§ Stored data:
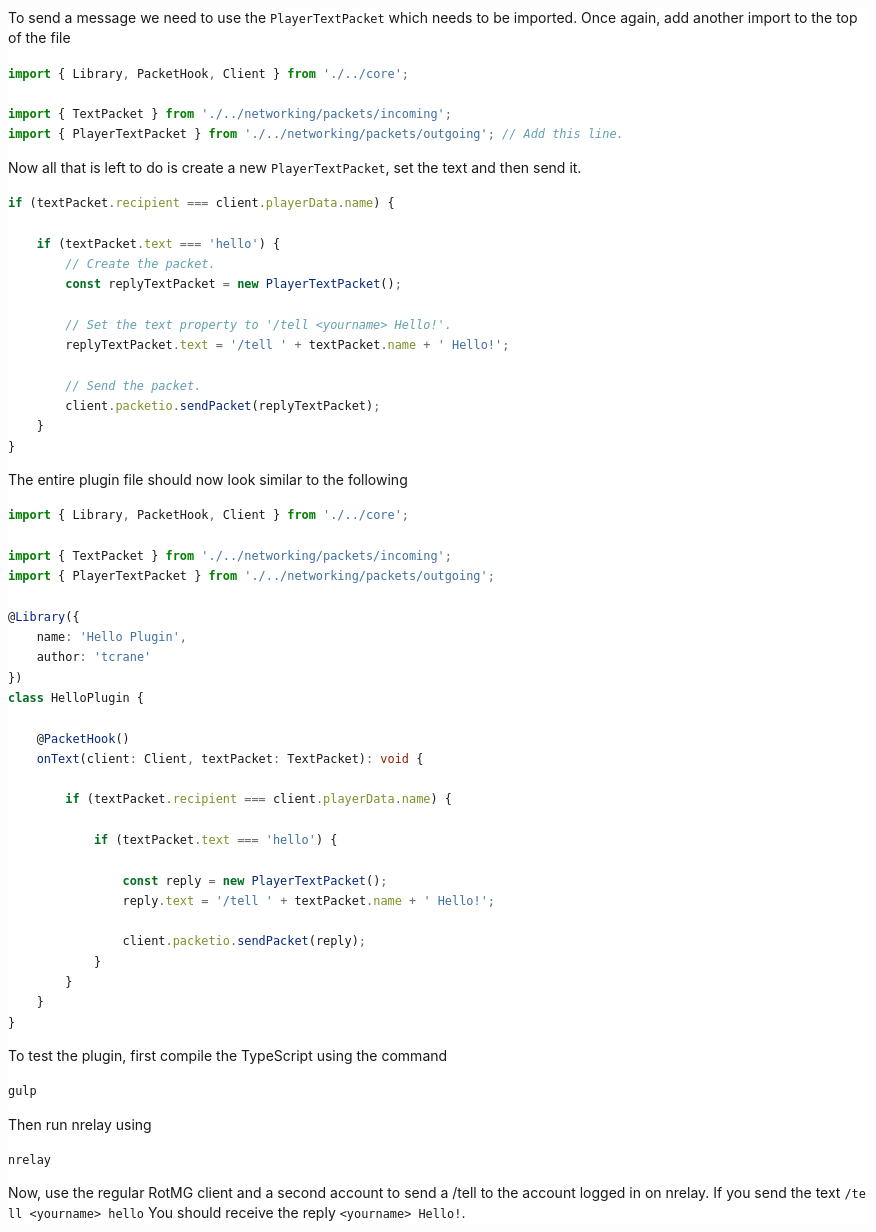 To send a message we need to use the `PlayerTextPacket` which needs to be imported. Once again, add another import to the top of the file
```typescript
import { Library, PacketHook, Client } from './../core';

import { TextPacket } from './../networking/packets/incoming';
import { PlayerTextPacket } from './../networking/packets/outgoing'; // Add this line.
```
Now all that is left to do is create a new `PlayerTextPacket`, set the text and then send it.
```typescript
if (textPacket.recipient === client.playerData.name) {
    
    if (textPacket.text === 'hello') {
        // Create the packet.
        const replyTextPacket = new PlayerTextPacket();

        // Set the text property to '/tell <yourname> Hello!'.
        replyTextPacket.text = '/tell ' + textPacket.name + ' Hello!';

        // Send the packet.
        client.packetio.sendPacket(replyTextPacket);
    }
}
```
The entire plugin file should now look similar to the following
```typescript
import { Library, PacketHook, Client } from './../core';

import { TextPacket } from './../networking/packets/incoming';
import { PlayerTextPacket } from './../networking/packets/outgoing';

@Library({
    name: 'Hello Plugin',
    author: 'tcrane'
})
class HelloPlugin {

    @PacketHook()
    onText(client: Client, textPacket: TextPacket): void {

        if (textPacket.recipient === client.playerData.name) {

            if (textPacket.text === 'hello') {

                const reply = new PlayerTextPacket();
                reply.text = '/tell ' + textPacket.name + ' Hello!';

                client.packetio.sendPacket(reply);
            }
        }
    }
}

```
To test the plugin, first compile the TypeScript using the command
```bash
gulp
```
Then run nrelay using
```bash
nrelay
```
Now, use the regular RotMG client and a second account to send a /tell to the account logged in on nrelay. If you send the text `/tell <yourname> hello` You should receive the reply `<yourname> Hello!`.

§ What to do:
Filter the data above by the word "tell" and copy every line that matches.

§ Solution to this problem:
        // Set the text property to '/tell <yourname> Hello!'.
        replyTextPacket.text = '/tell ' + textPacket.name + ' Hello!';
                reply.text = '/tell ' + textPacket.name + ' Hello!';
Now, use the regular RotMG client and a second account to send a /tell to the account logged in on nrelay. If you send the text `/tell <yourname> hello` You should receive the reply `<yourname> Hello!`.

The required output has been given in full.